The provider did not have effective systems in place to manage and respond to safety alerts. We identified several historic alerts issued by the Medicines and Healthcare products Regulatory Agency (MHRA)that had not been appropriately actioned. These included alerts relating to citalopram (used to treat depression and anxiety),SGLT-2 inhibitors (used to manage type 2 diabetes), and aldosterone (a hormone that regulates blood pressure).
For example, 9 patients 9 patients prescribed a medicine typically used to treat depression and anxiety had not received all recommended monitoring tests and reviews.

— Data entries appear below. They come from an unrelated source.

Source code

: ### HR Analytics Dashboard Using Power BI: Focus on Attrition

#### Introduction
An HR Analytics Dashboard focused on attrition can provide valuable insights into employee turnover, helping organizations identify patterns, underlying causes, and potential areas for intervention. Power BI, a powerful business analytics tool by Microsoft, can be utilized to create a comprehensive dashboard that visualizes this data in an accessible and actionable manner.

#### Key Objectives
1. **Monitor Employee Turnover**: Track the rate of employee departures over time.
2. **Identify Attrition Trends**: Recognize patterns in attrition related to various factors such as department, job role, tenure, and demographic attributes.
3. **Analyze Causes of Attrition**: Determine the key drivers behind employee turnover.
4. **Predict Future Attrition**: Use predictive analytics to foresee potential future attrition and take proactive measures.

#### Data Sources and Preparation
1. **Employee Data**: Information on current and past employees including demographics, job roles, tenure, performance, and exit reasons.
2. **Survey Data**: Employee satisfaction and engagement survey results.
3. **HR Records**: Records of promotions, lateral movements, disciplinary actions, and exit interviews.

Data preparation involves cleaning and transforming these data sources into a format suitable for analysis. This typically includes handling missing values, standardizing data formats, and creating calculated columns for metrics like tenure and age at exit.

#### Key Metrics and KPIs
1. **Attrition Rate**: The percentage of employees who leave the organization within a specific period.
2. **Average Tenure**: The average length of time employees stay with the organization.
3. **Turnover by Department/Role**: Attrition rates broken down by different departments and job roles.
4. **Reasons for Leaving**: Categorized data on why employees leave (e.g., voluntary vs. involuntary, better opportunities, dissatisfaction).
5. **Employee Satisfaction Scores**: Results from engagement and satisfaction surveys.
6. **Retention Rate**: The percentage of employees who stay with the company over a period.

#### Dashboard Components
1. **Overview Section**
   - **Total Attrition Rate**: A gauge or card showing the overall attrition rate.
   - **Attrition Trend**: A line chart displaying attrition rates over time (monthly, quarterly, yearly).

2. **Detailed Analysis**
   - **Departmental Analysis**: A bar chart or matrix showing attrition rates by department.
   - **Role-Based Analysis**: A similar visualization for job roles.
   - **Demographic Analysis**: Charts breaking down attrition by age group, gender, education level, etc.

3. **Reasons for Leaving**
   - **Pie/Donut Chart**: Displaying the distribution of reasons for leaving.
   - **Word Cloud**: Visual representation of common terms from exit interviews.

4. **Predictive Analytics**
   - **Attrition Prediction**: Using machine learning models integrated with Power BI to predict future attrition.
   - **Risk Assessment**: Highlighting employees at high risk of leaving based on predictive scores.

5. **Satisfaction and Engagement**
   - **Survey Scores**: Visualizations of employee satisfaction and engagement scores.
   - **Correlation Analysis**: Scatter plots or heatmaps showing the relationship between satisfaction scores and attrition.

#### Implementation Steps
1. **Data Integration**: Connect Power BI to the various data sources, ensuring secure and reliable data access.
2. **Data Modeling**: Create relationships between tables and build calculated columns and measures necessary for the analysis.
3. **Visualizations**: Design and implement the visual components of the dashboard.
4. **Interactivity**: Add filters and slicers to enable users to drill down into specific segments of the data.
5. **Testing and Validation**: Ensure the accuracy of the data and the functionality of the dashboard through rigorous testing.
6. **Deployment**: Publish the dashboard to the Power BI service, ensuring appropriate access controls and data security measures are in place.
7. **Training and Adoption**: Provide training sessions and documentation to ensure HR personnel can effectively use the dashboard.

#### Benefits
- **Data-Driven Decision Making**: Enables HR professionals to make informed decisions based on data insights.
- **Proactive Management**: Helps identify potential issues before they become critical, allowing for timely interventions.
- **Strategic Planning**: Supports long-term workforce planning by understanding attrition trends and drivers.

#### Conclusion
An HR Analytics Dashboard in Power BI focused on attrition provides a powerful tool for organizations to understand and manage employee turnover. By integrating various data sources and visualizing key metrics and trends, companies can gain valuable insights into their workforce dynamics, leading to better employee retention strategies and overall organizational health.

Clinical guidance recommends that patients aged 65 and over who are prescribed citalopram or escitalopram should receive annual ECGs to monitor QTc intervals. The lack of consistent monitoring increased the risk of harm and demonstrated a failure to act on known safety alerts.
Following the site visit, the provider reviewed patients flagged by the CQC and took steps to improve safety. For those prescribed citalopram or escitalopram, all nine patients over 65 were contacted for heart checks and medication reviews, with dose adjustments and risk discussions. Patients on SGLT-2 inhibitors were checked for missing safety advice. The provider found issues with how information was recorded and shared by hospitals. Safety information was sent to all remaining patients, and new processes were introduced to make sure risks are discussed and properly recorded in future reviews. For Aldosterone antagonists with ARB/ACE inhibitors, 11 patients were identified as overdue for renal function tests. Appropriate follow-up was undertaken, including contacting patients and retrieving hospital results. The provider committed to including these patients for ongoing monitoring by pharmacists.
Staff generally followed established processes to ensure patients prescribed medicines with specific risks received appropriate monitoring. However, clinical searches identified areas for improvement, including patients prescribeddirect oral anticoagulants (DOACs). The practice informed that they had actioned this following the assessment.
Staff managed prescription stationery securely. However, we found prescriptions awaiting collection dated back to June 2025, with no formal system in place to follow up on uncollected items. The provider acknowledged this and immediately introduced a new process to check the prescription box every three weeks and record the date of each review to ensure timely follow-up.
We reviewed 4 Patient Group Directions (PGDs). One PGD, which commenced on 1 September 2025, had not been signed by any staff member. The remaining PGDs had been signed by authorised staff but had not been countersigned by the manager.
Medicines including controlled drugs were stored securely and at appropriate temperatures. Staff regularly checked the stock levels and expiry dates for all medicines, including emergency medicines, vaccines, and controlled drugs. Waste medicines were recorded and disposed of appropriately including medicines returned by patients.